El Señor se acuerda de su alianza y nos visita con su gracia. Sale de sí, de su
inefable plenitud, para compartir nuestro andar clueco. La Palabra se hizo carne y habitó entre nosotros. Qué dignidad la
nuestra de sabernos elegidos por Dios. Sentir con orgullo santo que nuestra
carne ha sido desposada por el Creador. Como dice un antiguo himno: non horruisti virginis uterum – no, no
despreciaste el vientre de la virgen, no te avergonzaste de ser uno más, no
rechazaste el pasar escondido nueve meses como cualquier otro hijo de Eva.
Un segundo aspecto concierne el misterio de la Palabra, que se
dice ahora como nunca antes. En un mundo hiper-informado, consumido por la
curiosidad y saturado de micro-mensajes gozamos de la Palabra fundamental, sin
la cual todo se esfuma. La alegría cristiana crece al calor de esta Palabra que
transfigura nuestra existencia. El dolor físico, el agobio psíquico, la
angustia espiritual, toda noche humana gana sentido desde Jesús: las tinieblas no son tinieblas ante ti. Incluso
la alegría es más alegre cuando escuchamos desde dónde venimos y adónde vamos.
Celebrar la navidad es recordar el privilegio inmenso de caminar arropados por
la Palabra que nos dice, en un mismo movimiento, quién es Dios y quiénes somos
nosotros. La meta cristiana es no hablar por cuenta propia, no actuar por
cuenta propia, sino más bien dejarse decir por Jesús: ser auténtica palabra en
la Palabra, de modo que los que nos rodean puedan escuchar en nosotros el verbo
que Dios nos encomendó; precisamente ése, y no otro.
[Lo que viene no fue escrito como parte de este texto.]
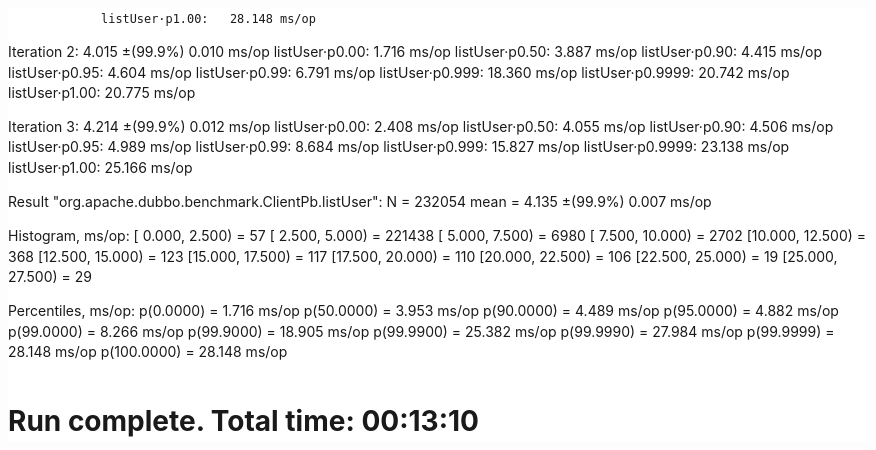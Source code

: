                  listUser·p1.00:   28.148 ms/op

Iteration   2: 4.015 ±(99.9%) 0.010 ms/op
                 listUser·p0.00:   1.716 ms/op
                 listUser·p0.50:   3.887 ms/op
                 listUser·p0.90:   4.415 ms/op
                 listUser·p0.95:   4.604 ms/op
                 listUser·p0.99:   6.791 ms/op
                 listUser·p0.999:  18.360 ms/op
                 listUser·p0.9999: 20.742 ms/op
                 listUser·p1.00:   20.775 ms/op

Iteration   3: 4.214 ±(99.9%) 0.012 ms/op
                 listUser·p0.00:   2.408 ms/op
                 listUser·p0.50:   4.055 ms/op
                 listUser·p0.90:   4.506 ms/op
                 listUser·p0.95:   4.989 ms/op
                 listUser·p0.99:   8.684 ms/op
                 listUser·p0.999:  15.827 ms/op
                 listUser·p0.9999: 23.138 ms/op
                 listUser·p1.00:   25.166 ms/op



Result "org.apache.dubbo.benchmark.ClientPb.listUser":
  N = 232054
  mean =      4.135 ±(99.9%) 0.007 ms/op

  Histogram, ms/op:
    [ 0.000,  2.500) = 57 
    [ 2.500,  5.000) = 221438 
    [ 5.000,  7.500) = 6980 
    [ 7.500, 10.000) = 2702 
    [10.000, 12.500) = 368 
    [12.500, 15.000) = 123 
    [15.000, 17.500) = 117 
    [17.500, 20.000) = 110 
    [20.000, 22.500) = 106 
    [22.500, 25.000) = 19 
    [25.000, 27.500) = 29 

  Percentiles, ms/op:
      p(0.0000) =      1.716 ms/op
     p(50.0000) =      3.953 ms/op
     p(90.0000) =      4.489 ms/op
     p(95.0000) =      4.882 ms/op
     p(99.0000) =      8.266 ms/op
     p(99.9000) =     18.905 ms/op
     p(99.9900) =     25.382 ms/op
     p(99.9990) =     27.984 ms/op
     p(99.9999) =     28.148 ms/op
    p(100.0000) =     28.148 ms/op


# Run complete. Total time: 00:13:10
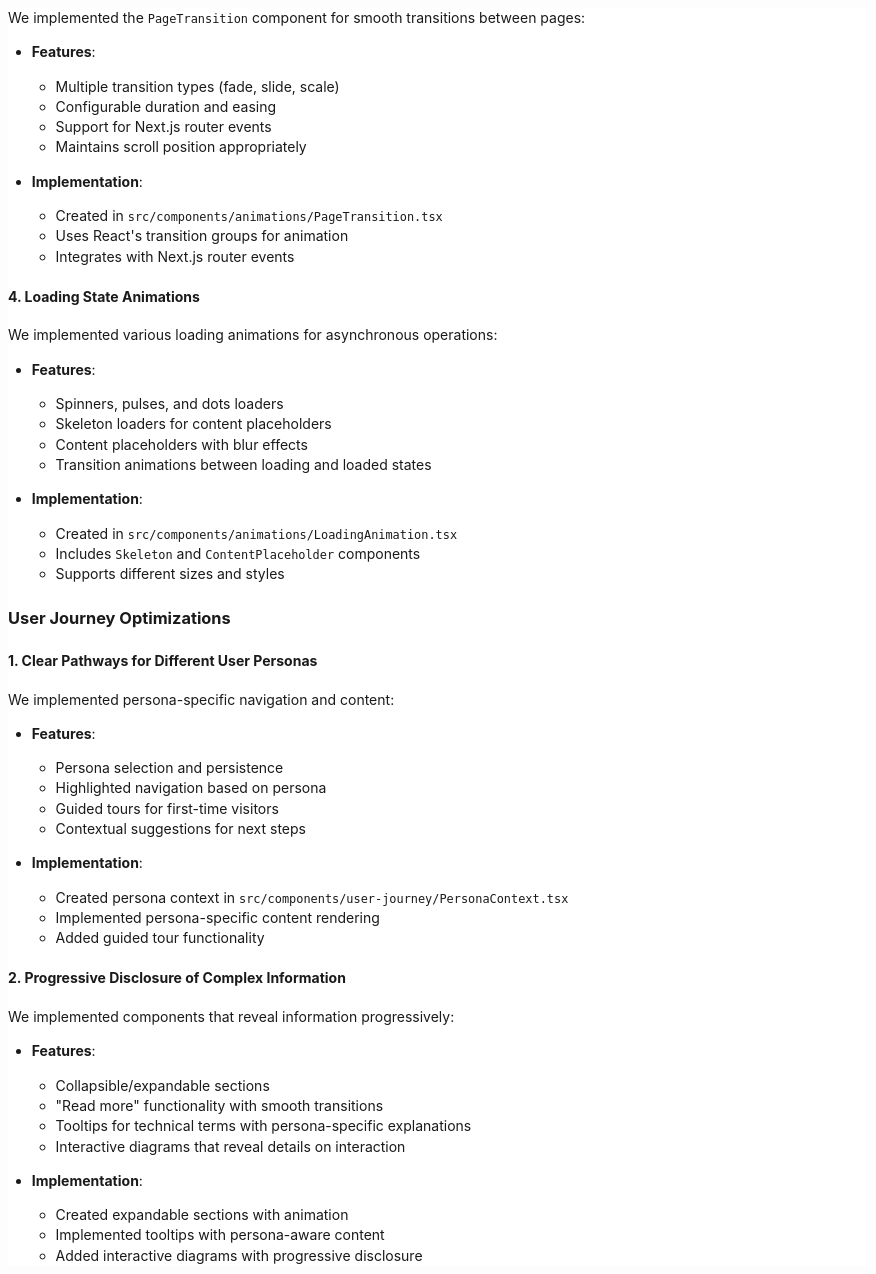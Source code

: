 We implemented the `PageTransition` component for smooth transitions between pages:

- **Features**:
  - Multiple transition types (fade, slide, scale)
  - Configurable duration and easing
  - Support for Next.js router events
  - Maintains scroll position appropriately

- **Implementation**:
  - Created in `src/components/animations/PageTransition.tsx`
  - Uses React's transition groups for animation
  - Integrates with Next.js router events

#### 4. Loading State Animations

We implemented various loading animations for asynchronous operations:

- **Features**:
  - Spinners, pulses, and dots loaders
  - Skeleton loaders for content placeholders
  - Content placeholders with blur effects
  - Transition animations between loading and loaded states

- **Implementation**:
  - Created in `src/components/animations/LoadingAnimation.tsx`
  - Includes `Skeleton` and `ContentPlaceholder` components
  - Supports different sizes and styles

### User Journey Optimizations

#### 1. Clear Pathways for Different User Personas

We implemented persona-specific navigation and content:

- **Features**:
  - Persona selection and persistence
  - Highlighted navigation based on persona
  - Guided tours for first-time visitors
  - Contextual suggestions for next steps

- **Implementation**:
  - Created persona context in `src/components/user-journey/PersonaContext.tsx`
  - Implemented persona-specific content rendering
  - Added guided tour functionality

#### 2. Progressive Disclosure of Complex Information

We implemented components that reveal information progressively:

- **Features**:
  - Collapsible/expandable sections
  - "Read more" functionality with smooth transitions
  - Tooltips for technical terms with persona-specific explanations
  - Interactive diagrams that reveal details on interaction

- **Implementation**:
  - Created expandable sections with animation
  - Implemented tooltips with persona-aware content
  - Added interactive diagrams with progressive disclosure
Un tercer aspecto es el del Hijo. ¿Por qué habría de importarme el
nacimiento de un judío en la ignota Belén del siglo I? Porque ese niño es Dios
Hijo. Y de ese modo tiene comienzo una nueva familia. Es gracias a Él que nos
llamamos y en verdad somos hijos de Dios: hijos en el Hijo. La Iglesia es un templo espiritual
cuya piedra angular es Jesús: Hijo de Dios y hermano de los hombres que nos
enseña la tremenda audacia de llamar a Dios Abbá.
¡Cómo nos gusta sabernos hijos de Dios! ¡Cómo lo repetimos mientras se nos
infla el pecho! Y, sin embargo, qué poco reconocemos que nada de eso tiene
sentido sin el pesebre.
La navidad es el misterio de una Alegría invencible, de una
Palabra incandescente, de un Hijo que abre para sus hermanos las puertas de la
casa del Padre.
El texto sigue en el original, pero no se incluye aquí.